To see the full list of available options and their descriptions, issue the `./trtexec --help` command.

**Note:** Specifying the `--safe` parameter turns the safety mode switch `ON`. By default, the `--safe` parameter is not specified; the safety mode switch is `OFF`. The layers and parameters that are contained within the `--safe` subset are restricted if the switch is set to `ON`. The switch is used for prototyping the safety restricted flows until the TensorRT safety runtime is made available. This parameter is required when loading or saving safe engines with the standard TensorRT package.
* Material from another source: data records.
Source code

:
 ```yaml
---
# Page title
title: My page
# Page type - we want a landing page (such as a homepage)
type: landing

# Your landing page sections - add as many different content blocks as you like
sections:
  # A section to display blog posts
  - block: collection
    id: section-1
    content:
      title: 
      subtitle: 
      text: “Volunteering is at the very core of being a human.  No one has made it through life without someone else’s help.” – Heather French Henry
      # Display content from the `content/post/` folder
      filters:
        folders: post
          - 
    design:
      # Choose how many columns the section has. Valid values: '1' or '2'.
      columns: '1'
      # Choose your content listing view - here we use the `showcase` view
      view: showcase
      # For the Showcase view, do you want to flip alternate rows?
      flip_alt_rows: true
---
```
For more information, see the [Working With Automotive Safety section in the TensorRT Developer Guide](https://docs.nvidia.com/deeplearning/sdk/tensorrt-developer-guide/index.html#working_auto_safety).

## Additional resources

The following resources provide more details about `trtexec`:

**Documentation**
- [NVIDIA trtexec](https://docs.nvidia.com/deeplearning/sdk/tensorrt-developer-guide/index.html#trtexec)
- [TensorRT Sample Support Guide](https://docs.nvidia.com/deeplearning/sdk/tensorrt-sample-support-guide/index.html)
- [NVIDIA’s TensorRT Documentation Library](https://docs.nvidia.com/deeplearning/sdk/tensorrt-archived/index.html)

# License

For terms and conditions for use, reproduction, and distribution, see the [TensorRT Software License Agreement](https://docs.nvidia.com/deeplearning/sdk/tensorrt-sla/index.html)
documentation.

# Changelog

April 2019
This is the first release of this `README.md` file.

# Known issues

There are no known issues in this sample.